Introduction

Although over the last decades the duck population seems to have stabilised, duck meat plays an important role in the European poultry market. The number of slaughtered ducks in the structure of commercially slaughtered poultry has increased significantly and for several years has accounted for 4 %. Furthermore, waterfowl breeding is very important in other regions of the world, mainly in eastern and southern Asia (FAO database 2013). Hence, the breeders’ efforts have been focused on increasing carcass yield and reduction of fatness using classical polygenetic approaches as well as improving environmental conditions and processing management. However, current advances in molecular genetics have generated new opportunities for poultry genetic improvement programs due to association of chromosomal regions with performance traits (see e.g. Boschiero et al. 2013). The development of methods to characterise genetic variation at the DNA level has enabled mapping of loci that affect quantitative traits. There is a general agreement from theoretical and simulation studies that application of marker assisted selection (MAS) has the potential to increase the rate of genetic gain especially if traditional selection is less effective (Goddard and Hayes 2009).

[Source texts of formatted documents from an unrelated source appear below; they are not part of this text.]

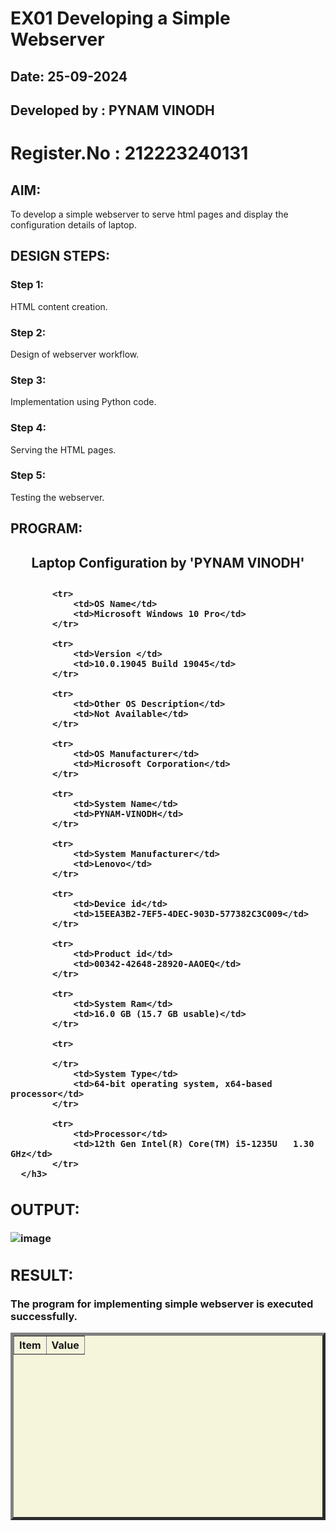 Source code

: # EX01 Developing a Simple Webserver
## Date: 25-09-2024
## Developed by : PYNAM VINODH
# Register.No : 212223240131

## AIM:
To develop a simple webserver to serve html pages and display the configuration details of laptop.

## DESIGN STEPS:
### Step 1: 
HTML content creation.

### Step 2:
Design of webserver workflow.

### Step 3:
Implementation using Python code.

### Step 4:
Serving the HTML pages.

### Step 5:
Testing the webserver.

## PROGRAM:

<html>
   <head>
      <title>Simple Webserver</title>
   </head>
    <body>
      <h2>
     <center>Laptop Configuration by  'PYNAM VINODH'</center> 
      <h2>
      <h3>
        <table border="5" cellpadding align="center" bgcolor="beige" height="300" widhth="500">
            <tr>
                <th>Item</th>
                <th> Value</th>
            </tr>

            <tr>
                <td>OS Name</td>
                <td>Microsoft Windows 10 Pro</td>
            </tr>

            <tr>
                <td>Version	</td>
                <td>10.0.19045 Build 19045</td>
            </tr>

            <tr>
                <td>Other OS Description</td>
                <td>Not Available</td>
            </tr>

            <tr>
                <td>OS Manufacturer</td>
                <td>Microsoft Corporation</td>
            </tr>

            <tr>
                <td>System Name</td>
                <td>PYNAM-VINODH</td>
            </tr>

            <tr>
                <td>System Manufacturer</td>
                <td>Lenovo</td>
            </tr>

            <tr>
                <td>Device id</td>
                <td>15EEA3B2-7EF5-4DEC-903D-577382C3C009</td>
            </tr>

            <tr>
                <td>Product id</td>
                <td>00342-42648-28920-AAOEQ</td>
            </tr>

            <tr>
                <td>System Ram</td>
                <td>16.0 GB (15.7 GB usable)</td>
            </tr>

            <tr>

            </tr>
                <td>System Type</td>
                <td>64-bit operating system, x64-based processor</td>
            </tr>

            <tr>
                <td>Processor</td>
                <td>12th Gen Intel(R) Core(TM) i5-1235U   1.30 GHz</td>
            </tr>
      </h3>
       
   </body>
   
</html>


## OUTPUT:
![image](https://github.com/user-attachments/assets/7eedf1aa-be85-48f2-9cdf-c324dc7e20f6)



## RESULT:
The program for implementing simple webserver is executed successfully.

Unfortunately, contrary to chicken as well as livestock mammals, duck genome is still not sufficiently known. Nowadays a relatively small number of reports on molecular variability and mapping of loci in Peking ducks has been published (Huang et al. 2005, 2006, 2008; Maak et al. 2000; Wang et al. 2011; Wu et al. 2008). Huang et al. (2006) developed a genetic linkage map for the duck. However, for reliable construction of the map, detection of many polymorphic DNA markers is necessary. In the case of ducks, the most saturated microsatellite marker map is located on chromosome 1. As mentioned above, a few papers have been published on detection of significant associations of some loci with production traits in ducks. For instance, Huang et al. (2007a, b), identified some loci affecting body weight, and conformation traits as well as carcass and meat quality traits in Beijing ducks. Also some molecular studies were performed on interspecific hybrid mule ducks by Kileh-Wais et al. (2013). They detected QTLs for quality of breast meat and fatty liver. It is important to refine the duck linkage map in order to construct a consensus map integrating knowledge of the duck genome from many studies. Inclusion of information from different populations should allow verification of marker positions and their respective positions on the linkage map.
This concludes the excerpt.